When they reach enemy waters, the captain tells Austen he can use Fowler as an ammunition passer, and as a gunner during actual combat, but he cannot assign him to the crew. Commander Blanchard offers Austen a drink in his quarters as commiseration, but while he is there a boyish radioman named Gray bypasses channels and asks Blanchard to be admit him to sick bay for an imagined injury. Blanchard tells him to stand his radio watch and report to sick bay afterwards. Edge confronts Gray in the passageway outside and from his position of power over him, marks him as sexual prey. Austen intervenes but sees that Gray is emotionally unstable, and is disturbed by Edge's obscene interest. He consults a veteran warrant officer who knows Edge and is warned that Edge once committed rape on another sailor that went uninvestigated after the sailor got drunk and drowned. In the wardroom, when Austen informs Fowler of the captain's decision, a scene ensues with Dooley in which Austen loses his temper and responds insolently.
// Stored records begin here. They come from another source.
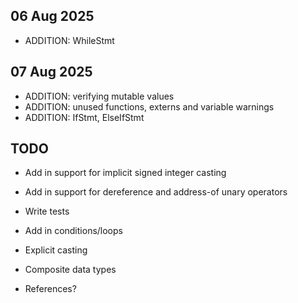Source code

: ## 06 Aug 2025

- ADDITION: WhileStmt

## 07 Aug 2025

- ADDITION: verifying mutable values
- ADDITION: unused functions, externs and variable warnings 
- ADDITION: IfStmt, ElseIfStmt

## TODO

- Add in support for implicit signed integer casting
- Add in support for dereference and address-of unary operators
- Write tests
- Add in conditions/loops
- Explicit casting

- Composite data types
- References?
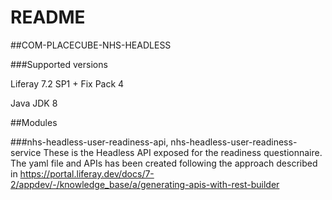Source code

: # README #

##COM-PLACECUBE-NHS-HEADLESS

###Supported versions

Liferay 7.2 SP1 + Fix Pack 4

Java JDK 8


##Modules

###nhs-headless-user-readiness-api, nhs-headless-user-readiness-service
These is the Headless API exposed for the readiness questionnaire. The yaml file and APIs has been created following the approach described in https://portal.liferay.dev/docs/7-2/appdev/-/knowledge_base/a/generating-apis-with-rest-builder
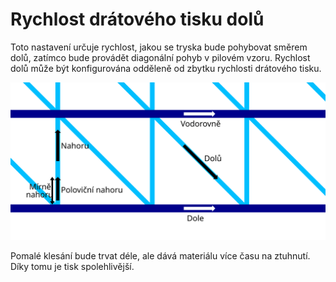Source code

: Rychlost drátového tisku dolů
====
Toto nastavení určuje rychlost, jakou se tryska bude pohybovat směrem dolů, zatímco bude provádět diagonální pohyb v pilovém vzoru. Rychlost dolů může být konfigurována odděleně od zbytku rychlosti drátového tisku.

![Kde platí různé rychlosti při drátovém tisku](../images/wireframe_printspeed_cs.svg)

Pomalé klesání bude trvat déle, ale dává materiálu více času na ztuhnutí. Díky tomu je tisk spolehlivější.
The executive officer overhears the exchange and places Austen in hack. Edge tries to goad Fowler with racial slurs and Austen warns the steward to stay clear of him, recognizing that both he and Fowler are nearing the limits of their tolerance. After Austen goes to his room, Edge provokes Fowler into attacking him and stabs his hand with a screwdriver. Fowler severely beats Edge and flees when the incident is witnessed by the executive officer, who sends the master-at-arms to arrest Fowler. A search of the ship fails to find Fowler, hiding in an ammunition ready room near his gun station.
Atlantis's spotting plane is lost in the fog and unable to find the ship. Radioman Gray has a nervous breakdown and before he can be stopped, violates radio silence trying to talk to the pilot, giving away the ship's position. The gunnery department is ordered to battle stations and when the float plane is sighted, Fowler emerges from hiding and shoots it down, thinking it to be Japanese. The master-at-arms arrives and beats Fowler with his pistol, nearly killing him. Austen helps carry him to sick bay and is accused by the executive officer of deserting his battle station. Austen has reached the end of endurance and tells the executive officer he is tired of the abuse. He is threatened with court martial and ordered to join the executive officer in standing the morning watch, which the captain ordered the executive officer to stand. When Blanchard is asked to support the allegation with a damning medical report on Austen, he refuses and warns the executive officer that he is hated by the entire crew and is exhibiting irrational behavior.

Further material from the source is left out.